» **Problem description**:
Copy out the data below. Leave nothing out and alter nothing.

» **Collection entries**:
**********
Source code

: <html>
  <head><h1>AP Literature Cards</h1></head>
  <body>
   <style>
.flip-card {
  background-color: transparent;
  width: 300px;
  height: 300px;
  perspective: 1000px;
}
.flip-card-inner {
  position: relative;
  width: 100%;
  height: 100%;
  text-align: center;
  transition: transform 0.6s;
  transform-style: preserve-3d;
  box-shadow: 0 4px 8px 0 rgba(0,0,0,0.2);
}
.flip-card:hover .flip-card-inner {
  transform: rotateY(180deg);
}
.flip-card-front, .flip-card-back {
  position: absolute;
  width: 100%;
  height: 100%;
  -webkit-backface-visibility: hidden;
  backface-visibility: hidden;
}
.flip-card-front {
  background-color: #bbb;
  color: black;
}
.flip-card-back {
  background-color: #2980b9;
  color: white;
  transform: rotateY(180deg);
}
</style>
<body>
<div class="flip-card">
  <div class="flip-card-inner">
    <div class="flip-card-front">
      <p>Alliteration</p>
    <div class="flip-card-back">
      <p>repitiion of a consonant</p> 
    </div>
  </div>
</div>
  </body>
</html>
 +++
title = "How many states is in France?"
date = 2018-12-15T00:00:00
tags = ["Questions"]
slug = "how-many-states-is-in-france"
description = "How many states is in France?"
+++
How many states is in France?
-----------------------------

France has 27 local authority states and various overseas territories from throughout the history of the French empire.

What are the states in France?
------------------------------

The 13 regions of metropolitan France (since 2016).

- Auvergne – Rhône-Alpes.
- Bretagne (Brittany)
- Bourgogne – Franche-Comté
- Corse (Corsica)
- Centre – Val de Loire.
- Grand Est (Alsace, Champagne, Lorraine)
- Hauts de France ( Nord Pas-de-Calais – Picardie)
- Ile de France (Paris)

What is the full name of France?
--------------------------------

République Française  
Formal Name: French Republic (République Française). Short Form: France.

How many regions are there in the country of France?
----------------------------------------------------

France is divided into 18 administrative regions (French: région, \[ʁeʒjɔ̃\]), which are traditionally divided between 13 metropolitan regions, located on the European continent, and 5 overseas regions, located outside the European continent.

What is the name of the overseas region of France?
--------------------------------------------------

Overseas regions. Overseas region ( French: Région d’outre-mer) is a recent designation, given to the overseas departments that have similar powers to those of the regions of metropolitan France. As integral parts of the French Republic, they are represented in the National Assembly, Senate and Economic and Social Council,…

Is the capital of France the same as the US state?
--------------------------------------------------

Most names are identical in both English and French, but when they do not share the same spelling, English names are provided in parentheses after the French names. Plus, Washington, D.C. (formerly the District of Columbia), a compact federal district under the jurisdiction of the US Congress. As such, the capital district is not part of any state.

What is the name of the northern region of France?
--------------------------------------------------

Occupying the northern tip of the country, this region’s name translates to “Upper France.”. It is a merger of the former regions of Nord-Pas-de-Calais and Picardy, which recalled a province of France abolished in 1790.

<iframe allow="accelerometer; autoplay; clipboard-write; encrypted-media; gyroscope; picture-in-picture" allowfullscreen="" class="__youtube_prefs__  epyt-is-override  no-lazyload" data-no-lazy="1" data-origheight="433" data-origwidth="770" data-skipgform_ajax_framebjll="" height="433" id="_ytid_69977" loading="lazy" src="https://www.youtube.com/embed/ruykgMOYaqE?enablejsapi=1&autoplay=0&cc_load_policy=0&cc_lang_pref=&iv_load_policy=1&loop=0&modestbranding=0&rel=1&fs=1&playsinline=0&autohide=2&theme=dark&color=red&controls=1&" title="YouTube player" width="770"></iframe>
**********
» **Answer for the task**:
Source code

: <html>
  <head><h1>AP Literature Cards</h1></head>
  <body>
   <style>
.flip-card {
  background-color: transparent;
  width: 300px;
  height: 300px;
  perspective: 1000px;
}
.flip-card-inner {
  position: relative;
  width: 100%;
  height: 100%;
  text-align: center;
  transition: transform 0.6s;
  transform-style: preserve-3d;
  box-shadow: 0 4px 8px 0 rgba(0,0,0,0.2);
}
.flip-card:hover .flip-card-inner {
  transform: rotateY(180deg);
}
.flip-card-front, .flip-card-back {
  position: absolute;
  width: 100%;
  height: 100%;
  -webkit-backface-visibility: hidden;
  backface-visibility: hidden;
}
.flip-card-front {
  background-color: #bbb;
  color: black;
}
.flip-card-back {
  background-color: #2980b9;
  color: white;
  transform: rotateY(180deg);
}
</style>
<body>
<div class="flip-card">
  <div class="flip-card-inner">
    <div class="flip-card-front">
      <p>Alliteration</p>
    <div class="flip-card-back">
      <p>repitiion of a consonant</p> 
    </div>
  </div>
</div>
  </body>
</html>
 +++
title = "How many states is in France?"
date = 2018-12-15T00:00:00
tags = ["Questions"]
slug = "how-many-states-is-in-france"
description = "How many states is in France?"
+++
How many states is in France?
-----------------------------

France has 27 local authority states and various overseas territories from throughout the history of the French empire.

What are the states in France?
------------------------------

The 13 regions of metropolitan France (since 2016).

- Auvergne – Rhône-Alpes.
- Bretagne (Brittany)
- Bourgogne – Franche-Comté
- Corse (Corsica)
- Centre – Val de Loire.
- Grand Est (Alsace, Champagne, Lorraine)
- Hauts de France ( Nord Pas-de-Calais – Picardie)
- Ile de France (Paris)

What is the full name of France?
--------------------------------

République Française  
Formal Name: French Republic (République Française). Short Form: France.

How many regions are there in the country of France?
----------------------------------------------------

France is divided into 18 administrative regions (French: région, \[ʁeʒjɔ̃\]), which are traditionally divided between 13 metropolitan regions, located on the European continent, and 5 overseas regions, located outside the European continent.

What is the name of the overseas region of France?
--------------------------------------------------

Overseas regions. Overseas region ( French: Région d’outre-mer) is a recent designation, given to the overseas departments that have similar powers to those of the regions of metropolitan France. As integral parts of the French Republic, they are represented in the National Assembly, Senate and Economic and Social Council,…

Is the capital of France the same as the US state?
--------------------------------------------------

Most names are identical in both English and French, but when they do not share the same spelling, English names are provided in parentheses after the French names. Plus, Washington, D.C. (formerly the District of Columbia), a compact federal district under the jurisdiction of the US Congress. As such, the capital district is not part of any state.

What is the name of the northern region of France?
--------------------------------------------------

Occupying the northern tip of the country, this region’s name translates to “Upper France.”. It is a merger of the former regions of Nord-Pas-de-Calais and Picardy, which recalled a province of France abolished in 1790.

<iframe allow="accelerometer; autoplay; clipboard-write; encrypted-media; gyroscope; picture-in-picture" allowfullscreen="" class="__youtube_prefs__  epyt-is-override  no-lazyload" data-no-lazy="1" data-origheight="433" data-origwidth="770" data-skipgform_ajax_framebjll="" height="433" id="_ytid_69977" loading="lazy" src="https://www.youtube.com/embed/ruykgMOYaqE?enablejsapi=1&autoplay=0&cc_load_policy=0&cc_lang_pref=&iv_load_policy=1&loop=0&modestbranding=0&rel=1&fs=1&playsinline=0&autohide=2&theme=dark&color=red&controls=1&" title="YouTube player" width="770"></iframe>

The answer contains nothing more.